Karyn A. Goodman, MD, MS, professor and vice chair for Research and Quality in the Department of Radiation Oncology at the Icahn School of Medicine at Mount Sinai, and associate director for Clinical Research at The Tisch Cancer Institute at Mount Sinai, discusses key toxicity and efficacy data supporting the use of stereotactic body radiation therapy (SBRT) in locally advanced pancreatic cancer.

Previous studies have shown that the efficacy of intra-arterial therapy was improved with the administration of prior radiation therapy, Goodman begins. Based on these results, the phase 3 TIGeR-PaC trial (NCT03257033) was designed to evaluate either SBRT or intensity-modulated radiation therapy (IMRT) during the induction phase prior to randomization of intra-arterial chemotherapy with gemcitabine or gemcitabine and nab-paclitaxel (Abraxane) in locally advanced pancreatic cancer, Goodman explains. IMRT was administered to the pancreas as 45 Gy in 25 fractions with concurrent capecitabine (Xeloda), while SBRT was administered as 33 Gy in 5 fractions.

Analysis of efficacy data did not show a statistically significant difference in percent change of tumor size, RECIST partial response rates, and CA 19-9 tumor markers. However, patients in the SBRT subgroup did experience improved tolerance and a better toxicity profile, Goodman notes. These findings suggest that SBRT may be a preferrable option for patients with pancreatic cancer, she says.
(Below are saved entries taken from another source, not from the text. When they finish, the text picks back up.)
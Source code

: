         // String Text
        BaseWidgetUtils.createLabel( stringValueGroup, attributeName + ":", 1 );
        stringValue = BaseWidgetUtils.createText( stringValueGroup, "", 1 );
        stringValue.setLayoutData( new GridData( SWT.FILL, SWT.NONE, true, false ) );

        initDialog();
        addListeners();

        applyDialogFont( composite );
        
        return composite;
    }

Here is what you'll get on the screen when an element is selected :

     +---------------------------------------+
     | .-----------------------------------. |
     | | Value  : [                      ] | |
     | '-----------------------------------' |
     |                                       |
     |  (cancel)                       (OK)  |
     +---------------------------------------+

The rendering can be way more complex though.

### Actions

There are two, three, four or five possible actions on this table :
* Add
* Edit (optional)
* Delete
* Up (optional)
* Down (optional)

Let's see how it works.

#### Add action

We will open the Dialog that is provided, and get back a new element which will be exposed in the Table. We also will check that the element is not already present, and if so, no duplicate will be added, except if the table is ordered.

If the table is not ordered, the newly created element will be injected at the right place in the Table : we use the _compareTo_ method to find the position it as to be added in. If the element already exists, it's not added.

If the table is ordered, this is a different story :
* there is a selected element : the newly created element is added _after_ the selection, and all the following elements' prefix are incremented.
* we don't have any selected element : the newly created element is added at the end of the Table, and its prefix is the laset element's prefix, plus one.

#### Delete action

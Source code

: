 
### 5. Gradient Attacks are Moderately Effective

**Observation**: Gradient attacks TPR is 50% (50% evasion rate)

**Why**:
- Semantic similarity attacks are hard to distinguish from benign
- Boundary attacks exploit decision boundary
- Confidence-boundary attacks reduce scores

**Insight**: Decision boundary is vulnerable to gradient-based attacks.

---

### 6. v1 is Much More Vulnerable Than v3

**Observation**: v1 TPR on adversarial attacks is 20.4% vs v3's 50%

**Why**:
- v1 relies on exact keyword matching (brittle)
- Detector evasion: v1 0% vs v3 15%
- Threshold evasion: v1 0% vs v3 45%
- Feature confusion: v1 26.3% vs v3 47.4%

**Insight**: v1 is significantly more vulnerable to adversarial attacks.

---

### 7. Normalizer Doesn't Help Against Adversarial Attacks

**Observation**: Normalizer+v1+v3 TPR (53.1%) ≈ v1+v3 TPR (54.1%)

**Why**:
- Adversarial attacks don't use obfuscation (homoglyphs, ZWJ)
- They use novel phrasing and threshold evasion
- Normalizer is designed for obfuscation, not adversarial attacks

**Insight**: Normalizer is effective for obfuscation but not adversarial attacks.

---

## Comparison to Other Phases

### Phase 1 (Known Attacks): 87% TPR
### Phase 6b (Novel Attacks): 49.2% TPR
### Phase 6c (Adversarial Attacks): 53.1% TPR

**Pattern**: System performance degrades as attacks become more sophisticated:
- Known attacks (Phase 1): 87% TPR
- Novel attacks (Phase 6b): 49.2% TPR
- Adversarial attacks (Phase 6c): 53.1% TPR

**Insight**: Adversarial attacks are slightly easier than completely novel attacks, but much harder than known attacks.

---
In addition to encouraging clinical data, SBRT has several practical advantages, Goodman states. Since SBRT is typically administered as 5 treatments over the span of 2 weeks, it can minimize the duration of hospitalization for patients, she explains. Unlike standard chemoradiation therapy, SBRT also involves focal radiation delivery to primary tumor and adjacent nodes rather than a large field. This targeted delivery produces minimal toxicity and is well tolerated, she concludes.